**PROBLEM TO SOLVE:** Leaving the pictures out, print the lines from the first line of the listing through the line containing "4 soluções para", exactly as they read, and no others.
━━━━
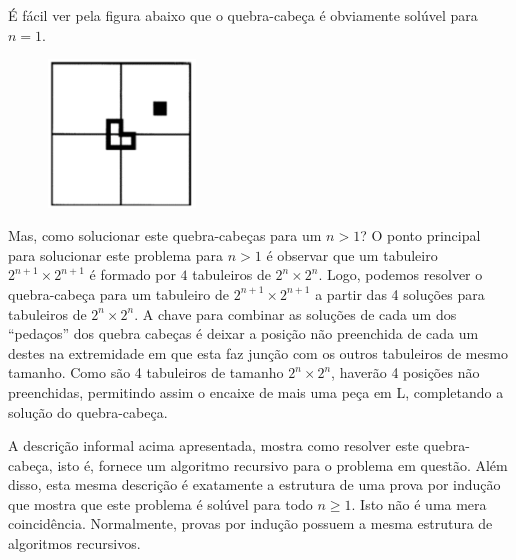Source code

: É fácil ver pela figura abaixo que o quebra-cabeça é obviamente
solúvel para $n = 1$.
\begin{figure}[H]
  \centering
      \includegraphics[width=0.35\textwidth]{imagens/tab1.png}
 \end{figure}
Mas, como solucionar este quebra-cabeças para um $n > 1$? O ponto
principal para solucionar este problema para $n > 1$ é observar que um
tabuleiro $2^{n + 1} \times 2^{n + 1}$ é formado por $4$ tabuleiros de
$2^n\times 2^n$. Logo, podemos resolver o quebra-cabeça para um
tabuleiro de $2^{n + 1} \times 2^{n + 1}$ a partir das 4 soluções para
tabuleiros de $2^n\times 2^n$. A chave para combinar as soluções de
cada um dos ``pedaços'' dos quebra cabeças é deixar a posição não
preenchida de cada um destes na extremidade em que esta faz junção
com os outros tabuleiros de mesmo tamanho. Como são 4 tabuleiros de
tamanho $2^n\times 2^n$, haverão 4 posições não preenchidas,
permitindo assim o encaixe de mais uma peça em L, completando a
solução do quebra-cabeça.

A descrição informal acima apresentada, mostra como resolver este
quebra-cabeça, isto é, fornece um algoritmo recursivo para o problema
em questão. Além disso, esta mesma descrição é exatamente a estrutura
de uma prova por indução que mostra que este problema é solúvel para
todo $n \geq 1$. Isto não é uma mera coincidência. Normalmente, provas
por indução possuem a mesma estrutura de algoritmos recursivos.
━━━━
**RESPONSE BELOW:**
Source code

: É fácil ver pela figura abaixo que o quebra-cabeça é obviamente
solúvel para $n = 1$.
\begin{figure}[H]
  \centering
      \includegraphics[width=0.35\textwidth]{imagens/tab1.png}
 \end{figure}
Mas, como solucionar este quebra-cabeças para um $n > 1$? O ponto
principal para solucionar este problema para $n > 1$ é observar que um
tabuleiro $2^{n + 1} \times 2^{n + 1}$ é formado por $4$ tabuleiros de
$2^n\times 2^n$. Logo, podemos resolver o quebra-cabeça para um
tabuleiro de $2^{n + 1} \times 2^{n + 1}$ a partir das 4 soluções para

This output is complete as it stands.